CREEP establishes its David-Lynch-inspired nightmare right from the very beginning (even waiting in line brings its own kind of sinister terror). Audiences are invited to enter the deranged world of the infamous Erebus Burwyck, an experimental artist who, in 1974, disappeared along with his cast after they performed a transgressive art show with deeply philosophical and aberrant themes. From this point forward, CREEP guides groups of 8 through Burwyck’s bizarre and at times psychosexual vision. Not for the faint of heart, the production requires that audience members dive headlong into the action, and the results are at once surreal, frightening, and playfully perverse. The actors handle these strange scenes with talent and finesse, often plucking members from the group and subjecting them to their own individual scenes of horror and mayhem (at one point, this writer was “stolen” away from the audience and locked in a confined space, taunted for what seemed like several minutes by a masked man before being set free). Along with scenes involving total darkness, mild sensory deprivation, eerie props, and other creepy set-pieces, CREEP employs menacing music and scratchy audio recordings to heighten the tension of the experience. Credit must go to the talented team of actors (affectionately known as “creeps”) who embrace their roles to the hilt while maintaining the safety and integrity of the production. While most would classify CREEP as “extreme,” the event was in no way reckless or cruel to its guests. Despite a somewhat lackluster ending that doesn’t quite link back to the narrative established at the start, CREEP is well worth your time. In only its second year, the show has impressed once again, and its future looks morbidly bright.

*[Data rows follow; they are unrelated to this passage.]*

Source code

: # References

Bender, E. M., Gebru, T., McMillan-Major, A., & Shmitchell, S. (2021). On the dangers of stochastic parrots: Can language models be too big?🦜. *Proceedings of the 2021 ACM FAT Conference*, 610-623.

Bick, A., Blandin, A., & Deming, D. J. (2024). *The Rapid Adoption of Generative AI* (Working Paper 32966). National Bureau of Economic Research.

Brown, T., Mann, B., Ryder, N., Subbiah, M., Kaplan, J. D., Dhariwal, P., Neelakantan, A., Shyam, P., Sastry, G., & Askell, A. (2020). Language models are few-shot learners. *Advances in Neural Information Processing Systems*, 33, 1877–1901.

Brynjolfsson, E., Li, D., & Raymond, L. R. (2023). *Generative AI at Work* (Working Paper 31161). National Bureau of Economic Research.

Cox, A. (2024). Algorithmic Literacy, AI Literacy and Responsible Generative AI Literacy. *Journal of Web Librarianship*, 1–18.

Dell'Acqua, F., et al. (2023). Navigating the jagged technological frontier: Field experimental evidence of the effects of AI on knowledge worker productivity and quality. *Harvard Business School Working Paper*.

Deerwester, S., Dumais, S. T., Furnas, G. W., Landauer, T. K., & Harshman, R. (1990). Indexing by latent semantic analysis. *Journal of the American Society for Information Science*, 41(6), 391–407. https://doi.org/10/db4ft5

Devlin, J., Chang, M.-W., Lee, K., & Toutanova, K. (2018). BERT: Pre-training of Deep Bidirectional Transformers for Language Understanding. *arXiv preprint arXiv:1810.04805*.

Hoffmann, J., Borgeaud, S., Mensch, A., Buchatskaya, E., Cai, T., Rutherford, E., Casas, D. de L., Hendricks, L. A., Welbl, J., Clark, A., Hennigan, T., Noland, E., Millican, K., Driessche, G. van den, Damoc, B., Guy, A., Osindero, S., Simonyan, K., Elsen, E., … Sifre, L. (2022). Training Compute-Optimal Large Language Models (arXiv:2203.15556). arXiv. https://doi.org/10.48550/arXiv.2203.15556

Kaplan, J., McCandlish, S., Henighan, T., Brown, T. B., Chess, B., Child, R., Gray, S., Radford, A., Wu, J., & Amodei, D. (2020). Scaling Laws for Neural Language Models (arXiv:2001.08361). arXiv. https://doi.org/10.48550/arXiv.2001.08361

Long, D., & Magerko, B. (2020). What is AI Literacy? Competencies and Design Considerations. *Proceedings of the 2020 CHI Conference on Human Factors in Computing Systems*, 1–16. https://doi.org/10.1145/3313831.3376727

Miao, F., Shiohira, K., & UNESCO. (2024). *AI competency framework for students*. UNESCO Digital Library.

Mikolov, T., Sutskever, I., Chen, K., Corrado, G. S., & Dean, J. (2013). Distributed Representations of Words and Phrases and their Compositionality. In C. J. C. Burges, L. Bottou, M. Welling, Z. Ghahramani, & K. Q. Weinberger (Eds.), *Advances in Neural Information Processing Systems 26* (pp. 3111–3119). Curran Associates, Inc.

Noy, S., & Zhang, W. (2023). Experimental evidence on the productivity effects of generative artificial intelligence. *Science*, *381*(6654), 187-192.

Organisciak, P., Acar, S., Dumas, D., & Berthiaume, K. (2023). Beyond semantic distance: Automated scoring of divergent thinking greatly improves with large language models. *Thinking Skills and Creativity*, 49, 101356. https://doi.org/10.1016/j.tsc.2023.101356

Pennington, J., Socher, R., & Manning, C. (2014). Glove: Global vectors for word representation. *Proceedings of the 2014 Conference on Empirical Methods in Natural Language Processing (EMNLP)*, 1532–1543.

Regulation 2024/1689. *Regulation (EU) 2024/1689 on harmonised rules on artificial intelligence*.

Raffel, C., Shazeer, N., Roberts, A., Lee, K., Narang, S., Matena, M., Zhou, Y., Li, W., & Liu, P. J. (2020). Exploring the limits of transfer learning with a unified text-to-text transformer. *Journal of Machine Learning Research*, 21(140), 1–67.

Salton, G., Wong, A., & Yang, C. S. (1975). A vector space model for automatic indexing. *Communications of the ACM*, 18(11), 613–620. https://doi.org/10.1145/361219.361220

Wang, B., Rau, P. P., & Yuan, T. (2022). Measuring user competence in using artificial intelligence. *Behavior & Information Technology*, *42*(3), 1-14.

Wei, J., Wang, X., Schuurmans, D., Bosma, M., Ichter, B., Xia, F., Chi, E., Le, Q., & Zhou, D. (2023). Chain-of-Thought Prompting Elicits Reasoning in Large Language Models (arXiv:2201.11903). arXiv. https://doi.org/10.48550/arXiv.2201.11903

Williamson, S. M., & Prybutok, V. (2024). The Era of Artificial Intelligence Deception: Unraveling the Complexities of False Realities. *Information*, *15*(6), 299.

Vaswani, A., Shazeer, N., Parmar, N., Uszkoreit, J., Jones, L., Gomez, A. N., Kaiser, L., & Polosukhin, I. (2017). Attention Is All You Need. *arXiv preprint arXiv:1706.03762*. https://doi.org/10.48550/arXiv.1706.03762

Delusion is a fairly long-running interactive play in Los Angeles, housed in an enormous, Gothic structure overrun with unusual characters and Hollywood-caliber special effects. This year’s production, titled “The Crimson Queen,” tells a twisted (though arguably tame) tale of hungry vampires, family betrayal, and parental strife. Audience members are encouraged to become actively involved in the narrative, searching for clues throughout the decaying house, communicating with the characters, and helping to advance the plot both individually and collectively. Delusion takes great advantage of its broad space–including creaking staircases, darkened hallways and closets, secret passageways, and mysterious attics and basements–and every scene is marked by exquisite details and spirited performances by the actors. Most incredible about this production are the effects, which unfold mere inches from the audience. There are a few truly breathtaking moments that will thrill anyone who attends. If CREEP is a debauched and noir-styled descent into a madman’s psychosis, Delusion is its fantastical, poetic, story-driven counterpart. Delusion is also enhanced by lavish costumes and a stunning cinematic conclusion as “The Crimson Queen” asks its audience to become characters in a narrative that twists and turns as the play spans its 50 to 55-minute running time. Audiences who fully embrace their role in the journey and allow the actors to have creative control will reap the benefits of what has now become a genuine Halloween tradition in Southern California. “The Crimson Queen” doesn’t always work–the scares and script are both limited–but it remains an exciting piece of experimental theater nonetheless.
Josh Hancock is the author of two epistolary horror novels, The Girls of October (2015) and The Devil and My Daughter (2016), both published by Burning Bulb Publishing. For reviews, book trailers, and convention appearances, please visit www.foundfootagefiction.com.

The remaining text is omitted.